Oz, who seeking the Republican nomination for the seat being vacated by GOP Sen. Pat Toomey, cast a ballot as a Turkish citizen in June 2018.

Turkey’s consulate in Manhattan had originally posted the photo of Oz voting.

Oz, who was born in Clevland, Ohio, in 1960, to Turkish immigrants, previously served in the Turkish military in the 1980s, according to a PBS profile.

The television host and doctor holds Turkish citizenship and owns property in the country.

His connections to Turkey would all but surely cost him a federal security clearance, according to security experts quoted by ABC News, but senators don’t require security clearances.

Oz, who has received former President Donald Trump’s endorsement, is one of the leading candidates in the Pennsylvania race.

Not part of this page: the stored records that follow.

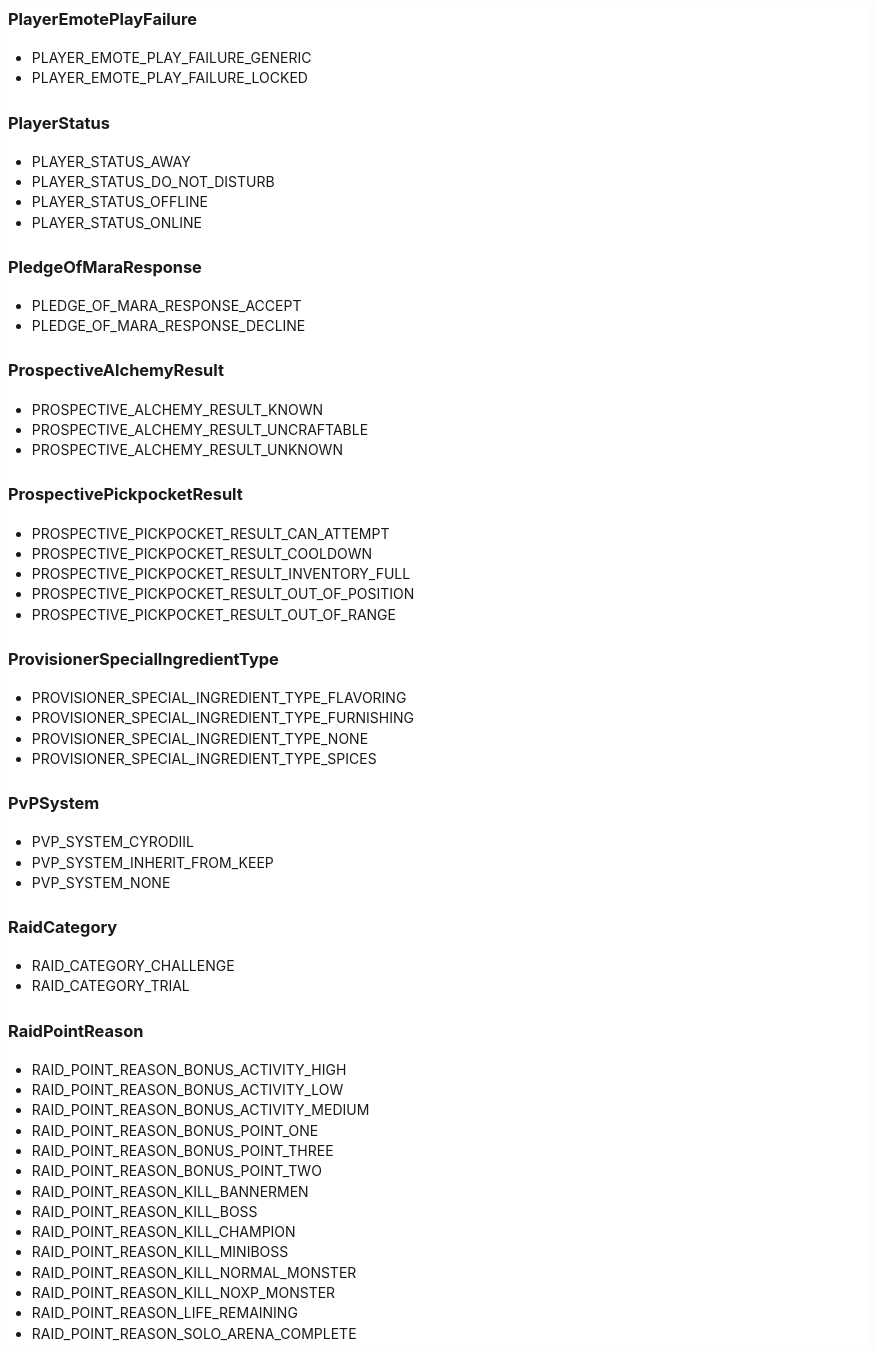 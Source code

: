 
### PlayerEmotePlayFailure
* PLAYER_EMOTE_PLAY_FAILURE_GENERIC
* PLAYER_EMOTE_PLAY_FAILURE_LOCKED


### PlayerStatus
* PLAYER_STATUS_AWAY
* PLAYER_STATUS_DO_NOT_DISTURB
* PLAYER_STATUS_OFFLINE
* PLAYER_STATUS_ONLINE


### PledgeOfMaraResponse
* PLEDGE_OF_MARA_RESPONSE_ACCEPT
* PLEDGE_OF_MARA_RESPONSE_DECLINE


### ProspectiveAlchemyResult
* PROSPECTIVE_ALCHEMY_RESULT_KNOWN
* PROSPECTIVE_ALCHEMY_RESULT_UNCRAFTABLE
* PROSPECTIVE_ALCHEMY_RESULT_UNKNOWN


### ProspectivePickpocketResult
* PROSPECTIVE_PICKPOCKET_RESULT_CAN_ATTEMPT
* PROSPECTIVE_PICKPOCKET_RESULT_COOLDOWN
* PROSPECTIVE_PICKPOCKET_RESULT_INVENTORY_FULL
* PROSPECTIVE_PICKPOCKET_RESULT_OUT_OF_POSITION
* PROSPECTIVE_PICKPOCKET_RESULT_OUT_OF_RANGE


### ProvisionerSpecialIngredientType
* PROVISIONER_SPECIAL_INGREDIENT_TYPE_FLAVORING
* PROVISIONER_SPECIAL_INGREDIENT_TYPE_FURNISHING
* PROVISIONER_SPECIAL_INGREDIENT_TYPE_NONE
* PROVISIONER_SPECIAL_INGREDIENT_TYPE_SPICES


### PvPSystem
* PVP_SYSTEM_CYRODIIL
* PVP_SYSTEM_INHERIT_FROM_KEEP
* PVP_SYSTEM_NONE


### RaidCategory
* RAID_CATEGORY_CHALLENGE
* RAID_CATEGORY_TRIAL


### RaidPointReason
* RAID_POINT_REASON_BONUS_ACTIVITY_HIGH
* RAID_POINT_REASON_BONUS_ACTIVITY_LOW
* RAID_POINT_REASON_BONUS_ACTIVITY_MEDIUM
* RAID_POINT_REASON_BONUS_POINT_ONE
* RAID_POINT_REASON_BONUS_POINT_THREE
* RAID_POINT_REASON_BONUS_POINT_TWO
* RAID_POINT_REASON_KILL_BANNERMEN
* RAID_POINT_REASON_KILL_BOSS
* RAID_POINT_REASON_KILL_CHAMPION
* RAID_POINT_REASON_KILL_MINIBOSS
* RAID_POINT_REASON_KILL_NORMAL_MONSTER
* RAID_POINT_REASON_KILL_NOXP_MONSTER
* RAID_POINT_REASON_LIFE_REMAINING
* RAID_POINT_REASON_SOLO_ARENA_COMPLETE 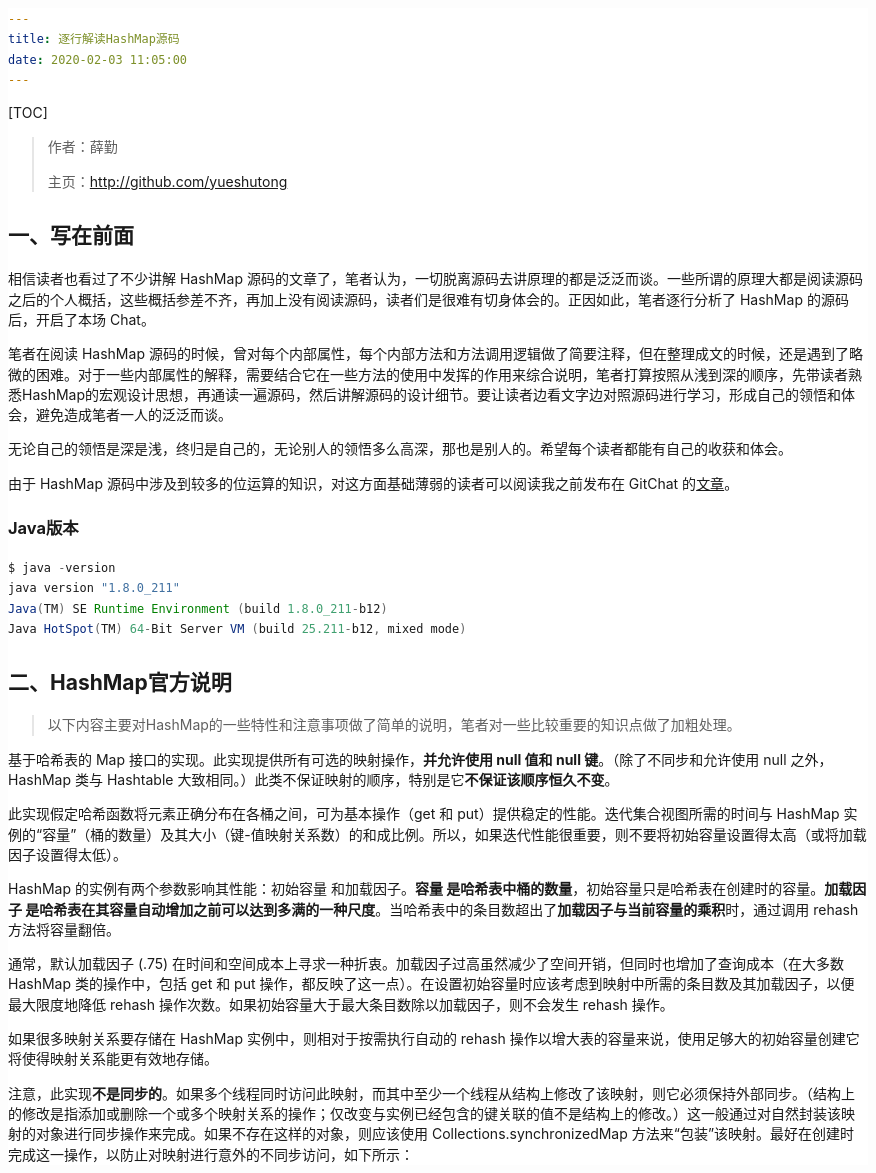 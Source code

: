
 ```yaml
---
title: 逐行解读HashMap源码
date: 2020-02-03 11:05:00
---
```

[TOC]

> 作者：薛勤
>
> 主页：http://github.com/yueshutong
> 

## 一、写在前面

相信读者也看过了不少讲解 HashMap 源码的文章了，笔者认为，一切脱离源码去讲原理的都是泛泛而谈。一些所谓的原理大都是阅读源码之后的个人概括，这些概括参差不齐，再加上没有阅读源码，读者们是很难有切身体会的。正因如此，笔者逐行分析了 HashMap 的源码后，开启了本场 Chat。

笔者在阅读 HashMap 源码的时候，曾对每个内部属性，每个内部方法和方法调用逻辑做了简要注释，但在整理成文的时候，还是遇到了略微的困难。对于一些内部属性的解释，需要结合它在一些方法的使用中发挥的作用来综合说明，笔者打算按照从浅到深的顺序，先带读者熟悉HashMap的宏观设计思想，再通读一遍源码，然后讲解源码的设计细节。要让读者边看文字边对照源码进行学习，形成自己的领悟和体会，避免造成笔者一人的泛泛而谈。

无论自己的领悟是深是浅，终归是自己的，无论别人的领悟多么高深，那也是别人的。希望每个读者都能有自己的收获和体会。

由于 HashMap 源码中涉及到较多的位运算的知识，对这方面基础薄弱的读者可以阅读我之前发布在 GitChat 的[文章](https://gitbook.cn/gitchat/activity/5d6a0bb184721b61db443142)。

### Java版本

```java
$ java -version
java version "1.8.0_211"
Java(TM) SE Runtime Environment (build 1.8.0_211-b12)
Java HotSpot(TM) 64-Bit Server VM (build 25.211-b12, mixed mode)
```

## 二、HashMap官方说明

> 以下内容主要对HashMap的一些特性和注意事项做了简单的说明，笔者对一些比较重要的知识点做了加粗处理。

基于哈希表的 Map 接口的实现。此实现提供所有可选的映射操作，**并允许使用 null 值和 null 键**。（除了不同步和允许使用 null 之外，HashMap 类与 Hashtable 大致相同。）此类不保证映射的顺序，特别是它**不保证该顺序恒久不变**。

此实现假定哈希函数将元素正确分布在各桶之间，可为基本操作（get 和 put）提供稳定的性能。迭代集合视图所需的时间与 HashMap 实例的“容量”（桶的数量）及其大小（键-值映射关系数）的和成比例。所以，如果迭代性能很重要，则不要将初始容量设置得太高（或将加载因子设置得太低）。

HashMap 的实例有两个参数影响其性能：初始容量 和加载因子。**容量 是哈希表中桶的数量**，初始容量只是哈希表在创建时的容量。**加载因子 是哈希表在其容量自动增加之前可以达到多满的一种尺度**。当哈希表中的条目数超出了**加载因子与当前容量的乘积**时，通过调用 rehash 方法将容量翻倍。

通常，默认加载因子 (.75) 在时间和空间成本上寻求一种折衷。加载因子过高虽然减少了空间开销，但同时也增加了查询成本（在大多数 HashMap 类的操作中，包括 get 和 put 操作，都反映了这一点）。在设置初始容量时应该考虑到映射中所需的条目数及其加载因子，以便最大限度地降低 rehash 操作次数。如果初始容量大于最大条目数除以加载因子，则不会发生 rehash 操作。

如果很多映射关系要存储在 HashMap 实例中，则相对于按需执行自动的 rehash 操作以增大表的容量来说，使用足够大的初始容量创建它将使得映射关系能更有效地存储。

注意，此实现**不是同步的**。如果多个线程同时访问此映射，而其中至少一个线程从结构上修改了该映射，则它必须保持外部同步。（结构上的修改是指添加或删除一个或多个映射关系的操作；仅改变与实例已经包含的键关联的值不是结构上的修改。）这一般通过对自然封装该映射的对象进行同步操作来完成。如果不存在这样的对象，则应该使用 Collections.synchronizedMap 方法来“包装”该映射。最好在创建时完成这一操作，以防止对映射进行意外的不同步访问，如下所示：
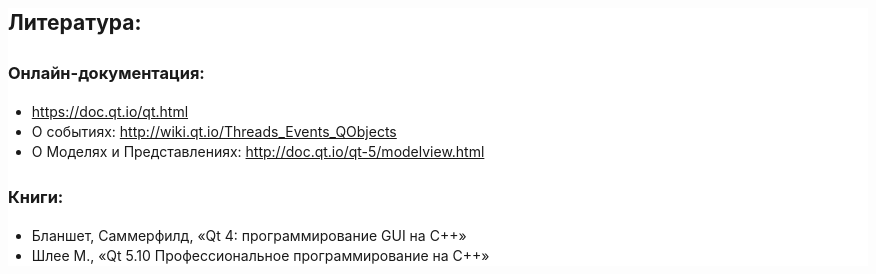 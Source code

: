 ## <a name="r7">Литература:</a>
### Онлайн-документация:
- https://doc.qt.io/qt.html
- О событиях: http://wiki.qt.io/Threads_Events_QObjects
- О Моделях и Представлениях: http://doc.qt.io/qt-5/modelview.html

### Книги:
- Бланшет, Саммерфилд, «Qt 4: программирование GUI на C++»
- Шлее М., «Qt 5.10 Профессиональное программирование на C++»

One of Oz’s chief rivals for the GOP Senate nomination, Pennsylvania businessman David McCormick, has made an issue of Oz’s ties to Turkey.

Should an American politician vote in a foriegn election?

In March, according to CNN, the McCormick campaign organized a news conference that included Alaska Sen. Dan Sullivan saying it was “inconceivable” that a senator could skip attending briefings where classified information was discussed.

A spokeswoman for the Oz campaign, Brittany Yanick, told ABC that Oz hadn’t planned to vote in the Turkish election, but decided to cast a ballot when visiting the consulate seeking assistance for his work with Syrian refugees.

Turkey is governed by Islamist President Recep Tayyip Erdoğan, a former mayor of Istanbul in the 1990s who served as prime minister from 2003 to 2014. He was elected president in 2014.

Yanick told ABC that Oz had voted for Erdogan’s opponent, Muharrem Ince.

However, Oz strongly praised Erdoğan’s model of Islamic governance in 2013, as noted in a Twitter post published by Matt Wolking, a veteran Republican strategist working with McCormick campaign. The primary election is May 17.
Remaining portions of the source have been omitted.